[EXERCISE INPUT Boundary: Start]
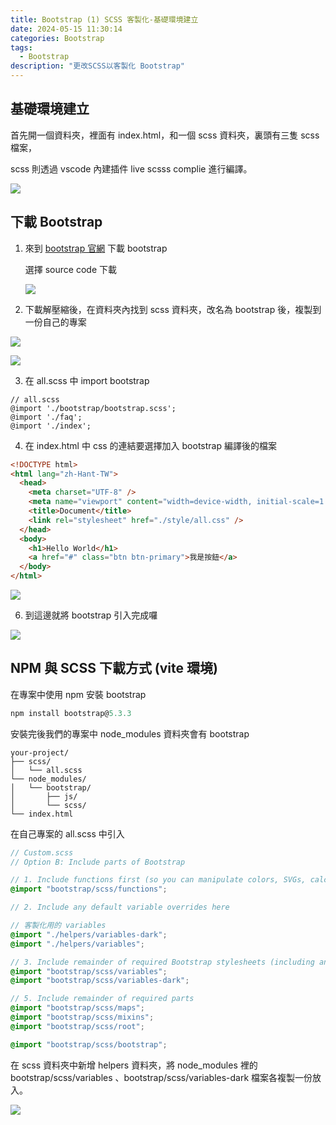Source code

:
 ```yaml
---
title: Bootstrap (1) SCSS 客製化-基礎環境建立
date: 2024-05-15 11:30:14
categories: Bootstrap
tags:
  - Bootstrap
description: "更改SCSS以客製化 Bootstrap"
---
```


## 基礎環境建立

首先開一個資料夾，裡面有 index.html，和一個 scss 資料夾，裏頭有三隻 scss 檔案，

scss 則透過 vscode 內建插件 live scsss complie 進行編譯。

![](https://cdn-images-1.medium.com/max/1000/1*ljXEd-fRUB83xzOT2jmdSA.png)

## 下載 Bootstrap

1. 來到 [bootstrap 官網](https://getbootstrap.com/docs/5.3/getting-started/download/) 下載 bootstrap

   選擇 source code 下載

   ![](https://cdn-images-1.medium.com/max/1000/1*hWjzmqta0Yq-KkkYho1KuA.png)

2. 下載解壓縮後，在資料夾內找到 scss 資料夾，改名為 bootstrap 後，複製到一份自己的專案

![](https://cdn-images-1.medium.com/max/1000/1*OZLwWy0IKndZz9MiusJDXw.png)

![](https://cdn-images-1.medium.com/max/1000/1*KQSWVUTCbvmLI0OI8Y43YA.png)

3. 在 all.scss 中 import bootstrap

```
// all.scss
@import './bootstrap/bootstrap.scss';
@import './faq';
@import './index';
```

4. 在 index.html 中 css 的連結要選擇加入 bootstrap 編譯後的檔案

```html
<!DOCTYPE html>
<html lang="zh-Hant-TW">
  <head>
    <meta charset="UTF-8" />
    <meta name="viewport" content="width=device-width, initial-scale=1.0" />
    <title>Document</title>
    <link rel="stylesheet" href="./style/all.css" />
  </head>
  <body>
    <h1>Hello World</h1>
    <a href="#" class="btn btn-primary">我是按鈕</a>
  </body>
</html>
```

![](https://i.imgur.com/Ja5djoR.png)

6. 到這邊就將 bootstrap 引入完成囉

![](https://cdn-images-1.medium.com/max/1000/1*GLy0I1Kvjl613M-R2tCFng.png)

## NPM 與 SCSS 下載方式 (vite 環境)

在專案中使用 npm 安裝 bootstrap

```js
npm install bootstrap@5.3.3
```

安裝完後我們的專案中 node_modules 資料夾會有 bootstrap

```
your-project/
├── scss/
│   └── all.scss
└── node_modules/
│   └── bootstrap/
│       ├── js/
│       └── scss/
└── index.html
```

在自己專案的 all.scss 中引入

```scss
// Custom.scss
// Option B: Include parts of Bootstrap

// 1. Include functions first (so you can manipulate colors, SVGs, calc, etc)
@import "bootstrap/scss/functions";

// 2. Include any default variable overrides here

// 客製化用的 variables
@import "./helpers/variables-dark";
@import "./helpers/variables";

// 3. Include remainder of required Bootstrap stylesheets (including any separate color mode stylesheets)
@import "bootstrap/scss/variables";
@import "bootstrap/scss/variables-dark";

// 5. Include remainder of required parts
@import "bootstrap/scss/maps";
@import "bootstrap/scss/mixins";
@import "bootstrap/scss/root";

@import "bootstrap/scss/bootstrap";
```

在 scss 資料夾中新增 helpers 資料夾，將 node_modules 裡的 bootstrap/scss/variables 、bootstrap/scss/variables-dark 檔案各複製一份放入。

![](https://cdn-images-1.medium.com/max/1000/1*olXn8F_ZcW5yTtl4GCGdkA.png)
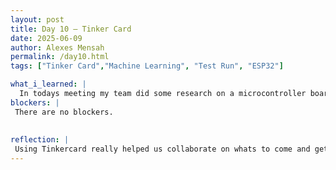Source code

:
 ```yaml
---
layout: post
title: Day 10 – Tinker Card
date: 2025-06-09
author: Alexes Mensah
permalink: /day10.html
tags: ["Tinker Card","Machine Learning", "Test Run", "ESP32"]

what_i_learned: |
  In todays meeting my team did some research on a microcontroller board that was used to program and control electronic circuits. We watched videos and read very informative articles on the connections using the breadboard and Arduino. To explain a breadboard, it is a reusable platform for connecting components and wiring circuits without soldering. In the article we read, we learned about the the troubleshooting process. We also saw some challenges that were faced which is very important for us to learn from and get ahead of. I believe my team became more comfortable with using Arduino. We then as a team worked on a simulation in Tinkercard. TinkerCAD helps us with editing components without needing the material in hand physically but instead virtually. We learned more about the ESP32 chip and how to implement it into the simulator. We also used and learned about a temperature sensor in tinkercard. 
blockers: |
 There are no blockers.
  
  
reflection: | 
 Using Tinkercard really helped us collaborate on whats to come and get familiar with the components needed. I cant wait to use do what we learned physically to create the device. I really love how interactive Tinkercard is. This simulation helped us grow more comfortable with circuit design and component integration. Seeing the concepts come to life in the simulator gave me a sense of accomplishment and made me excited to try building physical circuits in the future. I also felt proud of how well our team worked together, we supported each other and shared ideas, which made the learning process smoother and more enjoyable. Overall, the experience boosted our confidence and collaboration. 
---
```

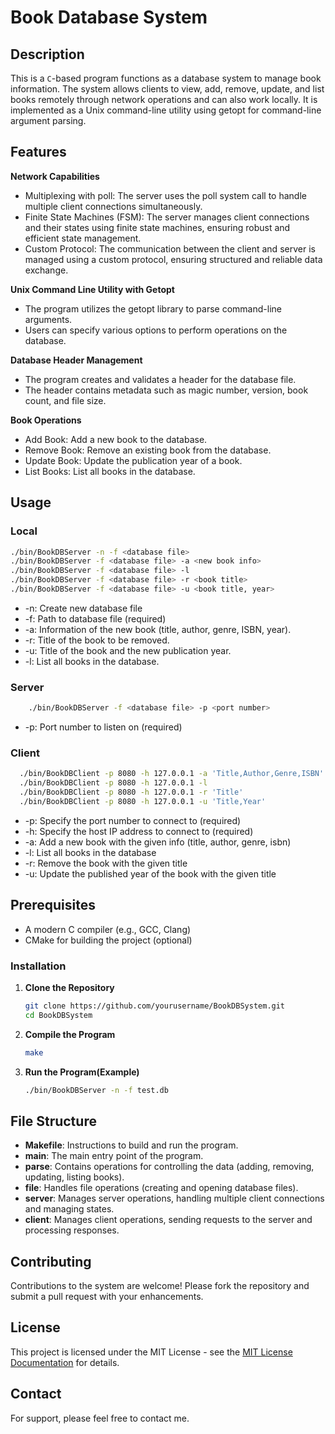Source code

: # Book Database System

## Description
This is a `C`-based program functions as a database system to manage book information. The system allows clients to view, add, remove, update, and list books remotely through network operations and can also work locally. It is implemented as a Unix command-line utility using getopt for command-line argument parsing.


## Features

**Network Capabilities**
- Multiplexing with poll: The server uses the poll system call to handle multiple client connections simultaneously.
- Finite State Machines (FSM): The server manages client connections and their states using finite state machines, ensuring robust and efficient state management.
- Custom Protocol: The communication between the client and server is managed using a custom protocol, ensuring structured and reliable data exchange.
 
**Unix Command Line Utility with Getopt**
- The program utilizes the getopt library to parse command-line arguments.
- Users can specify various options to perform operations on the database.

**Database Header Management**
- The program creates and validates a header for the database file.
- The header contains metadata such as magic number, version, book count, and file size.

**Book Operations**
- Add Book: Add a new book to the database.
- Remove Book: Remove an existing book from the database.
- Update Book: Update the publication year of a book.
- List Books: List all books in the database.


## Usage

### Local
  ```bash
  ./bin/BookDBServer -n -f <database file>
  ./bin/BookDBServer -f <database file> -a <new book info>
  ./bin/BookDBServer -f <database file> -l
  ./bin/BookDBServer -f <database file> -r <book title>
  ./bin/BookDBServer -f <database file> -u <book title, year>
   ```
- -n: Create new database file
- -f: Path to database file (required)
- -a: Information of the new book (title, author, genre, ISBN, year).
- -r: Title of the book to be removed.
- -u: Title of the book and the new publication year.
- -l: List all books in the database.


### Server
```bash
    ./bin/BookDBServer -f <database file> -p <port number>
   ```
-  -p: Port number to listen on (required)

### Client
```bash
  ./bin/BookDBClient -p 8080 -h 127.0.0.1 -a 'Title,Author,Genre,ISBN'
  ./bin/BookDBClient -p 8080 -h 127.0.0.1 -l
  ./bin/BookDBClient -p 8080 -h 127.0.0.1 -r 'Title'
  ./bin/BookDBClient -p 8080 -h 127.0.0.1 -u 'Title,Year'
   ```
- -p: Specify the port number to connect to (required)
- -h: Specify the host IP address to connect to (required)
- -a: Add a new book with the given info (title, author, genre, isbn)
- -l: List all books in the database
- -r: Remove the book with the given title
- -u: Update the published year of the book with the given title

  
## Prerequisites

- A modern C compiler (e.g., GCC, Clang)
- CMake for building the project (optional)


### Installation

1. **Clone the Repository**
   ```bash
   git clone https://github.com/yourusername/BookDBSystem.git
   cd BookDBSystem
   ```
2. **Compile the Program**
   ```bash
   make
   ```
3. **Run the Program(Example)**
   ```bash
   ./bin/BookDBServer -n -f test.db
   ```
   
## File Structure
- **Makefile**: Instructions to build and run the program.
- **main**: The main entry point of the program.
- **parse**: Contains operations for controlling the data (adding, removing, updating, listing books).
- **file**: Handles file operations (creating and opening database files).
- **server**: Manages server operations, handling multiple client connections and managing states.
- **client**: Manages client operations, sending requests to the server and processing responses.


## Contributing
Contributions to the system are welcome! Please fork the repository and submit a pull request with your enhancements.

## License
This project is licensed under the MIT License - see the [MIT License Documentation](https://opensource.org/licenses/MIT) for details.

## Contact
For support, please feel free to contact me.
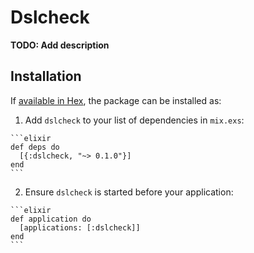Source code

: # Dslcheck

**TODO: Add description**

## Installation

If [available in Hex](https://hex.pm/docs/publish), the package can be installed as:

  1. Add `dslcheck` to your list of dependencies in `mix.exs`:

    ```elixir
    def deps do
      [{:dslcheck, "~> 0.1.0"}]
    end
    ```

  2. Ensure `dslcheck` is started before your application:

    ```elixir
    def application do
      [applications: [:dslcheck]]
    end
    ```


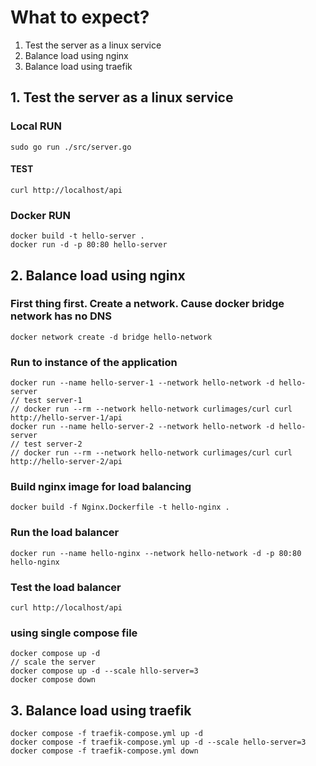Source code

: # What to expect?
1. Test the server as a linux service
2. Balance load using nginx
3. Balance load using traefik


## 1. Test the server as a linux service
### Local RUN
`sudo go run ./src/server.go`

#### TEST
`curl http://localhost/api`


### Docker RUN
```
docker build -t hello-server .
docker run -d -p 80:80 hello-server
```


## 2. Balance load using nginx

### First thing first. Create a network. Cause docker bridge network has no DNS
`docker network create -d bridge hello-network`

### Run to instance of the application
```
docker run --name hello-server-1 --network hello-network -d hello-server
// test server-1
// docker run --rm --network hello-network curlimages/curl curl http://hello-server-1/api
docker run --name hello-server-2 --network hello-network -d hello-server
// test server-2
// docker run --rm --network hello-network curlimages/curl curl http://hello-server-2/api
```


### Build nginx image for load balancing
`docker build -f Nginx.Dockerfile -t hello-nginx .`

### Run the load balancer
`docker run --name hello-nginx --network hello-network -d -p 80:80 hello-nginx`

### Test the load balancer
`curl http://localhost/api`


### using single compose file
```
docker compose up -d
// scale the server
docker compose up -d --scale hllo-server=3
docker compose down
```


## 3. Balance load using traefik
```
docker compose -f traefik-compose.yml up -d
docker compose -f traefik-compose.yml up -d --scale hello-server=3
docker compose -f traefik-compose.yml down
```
[EXERCISE INPUT Boundary: End]
[EXERCISE INPUT Boundary: Start]
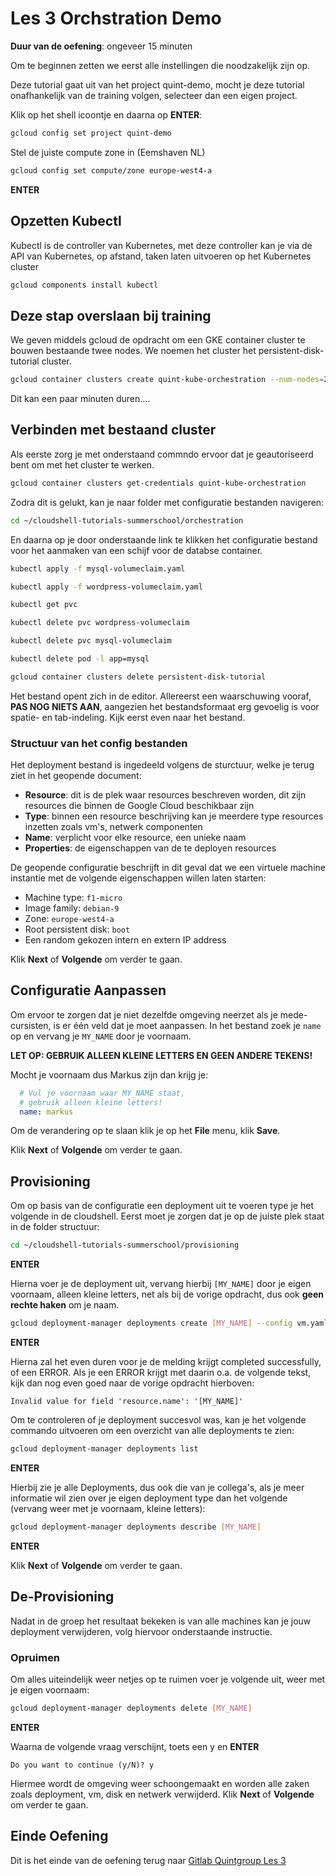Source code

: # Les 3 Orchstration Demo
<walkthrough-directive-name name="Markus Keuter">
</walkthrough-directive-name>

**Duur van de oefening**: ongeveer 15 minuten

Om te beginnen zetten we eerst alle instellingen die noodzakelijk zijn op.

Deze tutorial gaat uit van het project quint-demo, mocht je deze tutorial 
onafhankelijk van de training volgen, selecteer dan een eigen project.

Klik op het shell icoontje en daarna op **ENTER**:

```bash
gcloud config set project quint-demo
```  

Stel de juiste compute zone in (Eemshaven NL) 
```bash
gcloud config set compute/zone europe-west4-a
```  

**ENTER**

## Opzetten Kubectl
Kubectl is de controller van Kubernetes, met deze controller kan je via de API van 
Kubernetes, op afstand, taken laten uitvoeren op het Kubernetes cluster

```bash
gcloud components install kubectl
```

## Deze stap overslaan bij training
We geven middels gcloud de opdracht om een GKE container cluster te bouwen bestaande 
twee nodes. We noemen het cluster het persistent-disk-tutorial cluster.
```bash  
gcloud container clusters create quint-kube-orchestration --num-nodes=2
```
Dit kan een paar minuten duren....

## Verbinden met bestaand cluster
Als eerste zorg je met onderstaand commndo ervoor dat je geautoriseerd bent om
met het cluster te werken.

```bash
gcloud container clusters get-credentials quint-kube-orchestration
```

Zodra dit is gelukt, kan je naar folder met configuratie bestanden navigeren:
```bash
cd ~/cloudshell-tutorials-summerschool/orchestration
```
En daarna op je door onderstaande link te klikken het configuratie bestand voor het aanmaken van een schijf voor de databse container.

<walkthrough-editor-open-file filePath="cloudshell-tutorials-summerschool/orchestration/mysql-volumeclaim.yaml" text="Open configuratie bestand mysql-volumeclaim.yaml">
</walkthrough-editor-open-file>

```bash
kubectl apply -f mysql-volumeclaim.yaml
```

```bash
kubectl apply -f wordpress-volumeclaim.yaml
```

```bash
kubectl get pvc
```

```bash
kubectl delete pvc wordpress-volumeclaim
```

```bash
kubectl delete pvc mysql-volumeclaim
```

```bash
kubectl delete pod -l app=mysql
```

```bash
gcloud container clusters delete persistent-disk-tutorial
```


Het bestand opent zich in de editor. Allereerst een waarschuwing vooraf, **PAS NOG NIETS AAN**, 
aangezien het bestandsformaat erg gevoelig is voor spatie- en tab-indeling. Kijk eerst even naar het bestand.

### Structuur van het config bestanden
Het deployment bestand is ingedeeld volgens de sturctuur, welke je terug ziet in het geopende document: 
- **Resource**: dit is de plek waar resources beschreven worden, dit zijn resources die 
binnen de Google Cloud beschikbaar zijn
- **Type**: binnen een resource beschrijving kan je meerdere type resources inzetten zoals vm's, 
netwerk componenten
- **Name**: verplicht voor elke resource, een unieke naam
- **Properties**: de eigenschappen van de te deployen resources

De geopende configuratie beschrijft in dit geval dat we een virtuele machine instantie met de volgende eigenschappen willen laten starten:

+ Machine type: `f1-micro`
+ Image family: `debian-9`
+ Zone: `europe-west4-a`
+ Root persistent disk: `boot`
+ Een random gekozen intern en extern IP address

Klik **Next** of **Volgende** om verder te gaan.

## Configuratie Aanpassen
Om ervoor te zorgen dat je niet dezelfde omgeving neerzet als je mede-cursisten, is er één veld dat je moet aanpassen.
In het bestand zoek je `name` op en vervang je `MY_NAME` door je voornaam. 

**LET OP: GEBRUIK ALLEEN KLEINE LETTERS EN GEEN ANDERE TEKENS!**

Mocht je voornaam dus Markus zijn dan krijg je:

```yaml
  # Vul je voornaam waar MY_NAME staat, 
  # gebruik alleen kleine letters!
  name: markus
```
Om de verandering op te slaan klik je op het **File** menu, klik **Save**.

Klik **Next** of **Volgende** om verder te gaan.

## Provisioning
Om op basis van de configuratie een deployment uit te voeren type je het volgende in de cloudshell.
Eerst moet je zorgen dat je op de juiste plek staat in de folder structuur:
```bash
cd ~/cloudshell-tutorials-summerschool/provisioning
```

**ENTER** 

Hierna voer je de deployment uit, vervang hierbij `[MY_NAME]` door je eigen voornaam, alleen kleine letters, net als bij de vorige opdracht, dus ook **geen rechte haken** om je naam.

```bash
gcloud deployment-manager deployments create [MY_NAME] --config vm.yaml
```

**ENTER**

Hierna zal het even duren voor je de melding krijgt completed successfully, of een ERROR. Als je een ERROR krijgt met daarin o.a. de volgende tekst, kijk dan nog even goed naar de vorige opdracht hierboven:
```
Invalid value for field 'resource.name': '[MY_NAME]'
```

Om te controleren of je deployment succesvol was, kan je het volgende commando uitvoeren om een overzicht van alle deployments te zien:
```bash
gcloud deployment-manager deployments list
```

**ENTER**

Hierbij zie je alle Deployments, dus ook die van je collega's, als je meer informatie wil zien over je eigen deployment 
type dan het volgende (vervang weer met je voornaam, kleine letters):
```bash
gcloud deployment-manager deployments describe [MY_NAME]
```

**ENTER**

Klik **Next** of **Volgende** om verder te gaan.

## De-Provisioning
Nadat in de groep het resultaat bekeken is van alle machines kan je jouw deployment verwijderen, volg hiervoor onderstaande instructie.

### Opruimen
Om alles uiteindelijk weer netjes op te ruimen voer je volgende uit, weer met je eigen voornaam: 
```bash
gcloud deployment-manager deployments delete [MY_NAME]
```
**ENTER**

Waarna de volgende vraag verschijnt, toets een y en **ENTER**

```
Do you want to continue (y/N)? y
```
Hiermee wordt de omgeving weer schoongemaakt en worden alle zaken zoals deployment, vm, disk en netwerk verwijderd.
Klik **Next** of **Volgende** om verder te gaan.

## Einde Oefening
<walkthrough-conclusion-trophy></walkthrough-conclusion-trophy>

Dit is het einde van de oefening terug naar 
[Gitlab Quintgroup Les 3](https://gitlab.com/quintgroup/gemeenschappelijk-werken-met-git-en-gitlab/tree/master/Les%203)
[EXERCISE INPUT Boundary: End]
▸ **DIRECTIONS**: A line belongs in the answer if it contains the word "medium"; please copy each such line from the material.

▸ **WRITTEN ANSWER**:
![](https://cdn-images-1.medium.com/max/1000/1*ljXEd-fRUB83xzOT2jmdSA.png)
   ![](https://cdn-images-1.medium.com/max/1000/1*hWjzmqta0Yq-KkkYho1KuA.png)
![](https://cdn-images-1.medium.com/max/1000/1*OZLwWy0IKndZz9MiusJDXw.png)
![](https://cdn-images-1.medium.com/max/1000/1*KQSWVUTCbvmLI0OI8Y43YA.png)
![](https://cdn-images-1.medium.com/max/1000/1*GLy0I1Kvjl613M-R2tCFng.png)
![](https://cdn-images-1.medium.com/max/1000/1*olXn8F_ZcW5yTtl4GCGdkA.png)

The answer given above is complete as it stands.